SUPREME COURT OF THE STATE OF NEW YORK Appellate Division, Fourth Judicial Department
February 6, 2009
IN THE MATTER OF ANTHONY E. AND TAMMY E. -- HERKIMER COUNTY DEPARTMENT OF SOCIAL SERVICES, PETITIONER-RESPONDENT;
SHARON E., RESPONDENT-APPELLANT, ET AL., RESPONDENT.
Appeal from an order of the Family Court, Herkimer County (Henry A. LaRaia, J.), entered February 29, 2008 in a proceeding pursuant to Social Services Law § 384-b. The order, insofar as appealed from, terminated the parental rights of respondent Sharon E. with respect to Anthony E. and Tammy E. upon a finding that she permanently neglected them.
Published by New York State Law Reporting Bureau pursuant to Judiciary Law § 431.
This opinion is uncorrected and subject to revision before publication in the Official Reports.
PRESENT: SCUDDER, P.J., HURLBUTT, CENTRA, GREEN, AND GORSKI, JJ.
It is hereby ORDERED that the order so appealed from is unanimously affirmed without costs.

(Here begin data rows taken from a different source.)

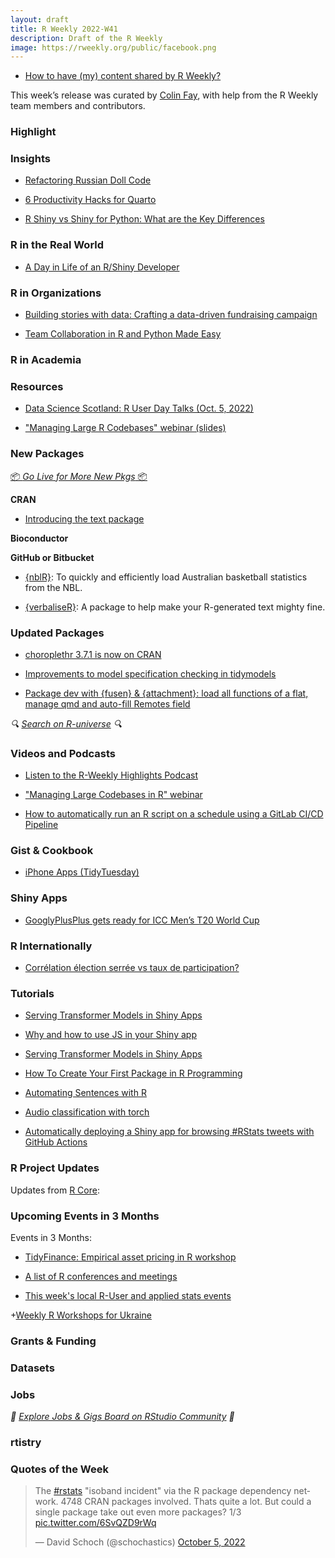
 ```yaml
---
layout: draft
title: R Weekly 2022-W41
description: Draft of the R Weekly
image: https://rweekly.org/public/facebook.png
---
```



+ [How to have (my) content shared by R Weekly?](https://github.com/rweekly/rweekly.org#how-to-have-my-content-shared-by-r-weekly)

This week’s release was curated by [Colin Fay](https://twitter.com/_ColinFay), with help from the R Weekly team members and contributors.



###  Highlight



### Insights

+ [Refactoring Russian Doll Code](https://www.jumpingrivers.com/blog/refactoring-russian-doll-code/)

+ [6 Productivity Hacks for Quarto](https://www.rstudio.com/blog/6-productivity-hacks-for-quarto/)

+ [R Shiny vs Shiny for Python: What are the Key Differences](https://appsilon.com/r-shiny-vs-shiny-for-python/)

### R in the Real World

+ [A Day in Life of an R/Shiny Developer](https://appsilon.com/a-day-in-life-of-an-r-shiny-developer/)


###  R in Organizations

+ [Building stories with data: Crafting a data-driven fundraising campaign](https://www.cararthompson.com/posts/2022-08-24-crafting-a-data-driven-fundraising-campaign/)

+ [Team Collaboration in R and Python Made Easy](https://www.rstudio.com/blog/creating-collaborative-bilingual-teams/)


###  R in Academia



###  Resources

+ [Data Science Scotland: R User Day Talks (Oct. 5, 2022)](https://github.com/DataScienceScotland/R-user-day-talks)

+ ["Managing Large R Codebases" webinar (slides)](https://rpubs.com/Ryo-N7/ManagingLargeRCodebase)

###  New Packages

<p class="added-hostname"><a href="https://rweekly.org/live" target="_blank" class="externalLink">📦 <i>Go Live for More New Pkgs</i> 📦</a></p>


**CRAN**

+ [Introducing the text package](https://blogs.rstudio.com/ai/posts/2022-09-29-r-text/)


**Bioconductor**



**GitHub or Bitbucket**

+ [{nblR}](https://github.com/JaseZiv/nblR/): To quickly and efficiently load Australian basketball statistics from the NBL.

+ [{verbaliseR}](https://github.com/cararthompson/verbaliseR): A package to help make your R-generated text mighty fine.

### Updated Packages

+ [choroplethr 3.7.1 is now on CRAN](https://arilamstein.com/blog/2022/10/05/choroplethr-3-7-1-is-now-on-cran/)

+ [Improvements to model specification checking in tidymodels](https://www.tidyverse.org/blog/2022/10/parsnip-checking-1-0-2/)

+ [Package dev with {fusen} & {attachment}: load all functions of a flat, manage qmd and auto-fill Remotes field](https://rtask.thinkr.fr/package-dev-with-fusen-attachment-load-all-functions-of-a-flat-manage-qmd-and-auto-fill-remotes-field/)


<i>🔍 [Search on R-universe](https://r-universe.dev/search/) 🔍</i>

###  Videos and Podcasts

* [Listen to the R-Weekly Highlights Podcast](https://rweekly.fireside.fm/)

+ ["Managing Large Codebases in R" webinar](https://www.activityinfo.org/support/webinars/2022-10-06-managing-large-codebases-in-R.html)

+ [How to automatically run an R script on a schedule using a GitLab CI/CD Pipeline](https://www.youtube.com/watch?v=59gbgBqlaJc)

### Gist & Cookbook

+ [iPhone Apps (TidyTuesday)](https://github.com/tashapiro/TidyTuesday/blob/master/2022/W40/iphone-apps.R)

### Shiny Apps

+ [GooglyPlusPlus gets ready for ICC Men’s T20 World Cup](https://gigadom.in/2022/10/05/googlyplusplus-gets-ready-for-icc-mens-t20-world-cup/)


### R Internationally

+ [Corrélation élection serrée vs taux de participation?](https://www.simoncoulombe.com/2022/10/taux_de_participation_vs_serre/)


###  Tutorials

+ [Serving Transformer Models in Shiny Apps](https://towardsdatascience.com/serving-transformer-models-in-shiny-apps-9a1bed4b41a6)

+ [Why and how to use JS in your Shiny app](https://www.brodrigues.co/blog/2022-10-01-why_js_shiny/)

+ [Serving Transformer Models in Shiny Apps](https://towardsdatascience.com/serving-transformer-models-in-shiny-apps-9a1bed4b41a6)

+ [How To Create Your First Package in R Programming](https://medium.com/@adejumo999/how-to-create-your-first-package-in-r-programming-d59398f76c28)

+ [Automating Sentences with R](https://rfortherestofus.com/2022/10/automating-sentences-with-r/)

+ [Audio classification with torch](https://blogs.rstudio.com/ai/posts/2022-10-06-audio-classification-torch/)

+ [Automatically deploying a Shiny app for browsing #RStats tweets with GitHub Actions](https://nrennie.rbind.io/blog/2022-10-05-automatically-deploying-a-shiny-app-for-browsing-rstats-tweets-with-github-actions/)

<!--<div class="post-more-begin></div><div class="post-more-end"></div>-->

###  R Project Updates

Updates from [R Core](http://developer.r-project.org/blosxom.cgi/R-devel/NEWS):


###  Upcoming Events in 3 Months

Events in 3 Months:

+ [TidyFinance: Empirical asset pricing in R workshop](https://r-posts.com/tidyfinance-empirical-asset-pricing-in-r-workshop/)

+ [A list of R conferences and meetings](https://jumpingrivers.github.io/meetingsR/events.html)

+ [This week's local R-User and applied stats events](https://community.rstudio.com/c/irl)

+[Weekly R Workshops for Ukraine](https://sites.google.com/view/dariia-mykhailyshyna/main/r-workshops-for-ukraine)

### Grants & Funding


### Datasets


### Jobs

<i>💼 [Explore Jobs & Gigs Board on RStudio Community](https://community.rstudio.com/c/jobs/) 💼</i>

###  rtistry


###  Quotes of the Week

<blockquote class="twitter-tweet"><p lang="en" dir="ltr">The <a href="https://twitter.com/hashtag/rstats?src=hash&amp;ref_src=twsrc%5Etfw">#rstats</a> &quot;isoband incident&quot; via the R package dependency network. 4748 CRAN packages involved. Thats quite a lot. But could a single package take out even more packages? 1/3 <a href="https://t.co/6SvQZD9rWq">pic.twitter.com/6SvQZD9rWq</a></p>&mdash; David Schoch (@schochastics) <a href="https://twitter.com/schochastics/status/1577655741942464513?ref_src=twsrc%5Etfw">October 5, 2022</a></blockquote> <script async src="https://platform.twitter.com/widgets.js" charset="utf-8"></script>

Respondent mother appeals from an order that, inter alia, terminated her parental rights with respect to the children at issue in this proceeding upon a finding that she permanently neglected them. Contrary to the contention of the mother, Family Court did not abuse its discretion in refusing to enter a suspended judgment with respect to her daughter Tammy E. (see Matter of Ty'Keith R., 45 AD3d 1397, lv denied 10 NY3d 701; Matter of Susan C., 1 AD3d 991; Matter of Jason J., 283 AD2d 982). The record establishes that the mother has no meaningful relationship with that child and that the child in fact expressed a "clear preference not to be reunited with [the] mother." Thus, the court properly determined that termination of the parental rights of the mother was in the best interests of that child (Matter of Dabari S., 29 AD3d 593, 594, lv denied 7 NY3d 706; see Matter of Lenny R., 22 AD3d 240, lv denied 6 NY3d 708; Jason J., 283 AD2d 982).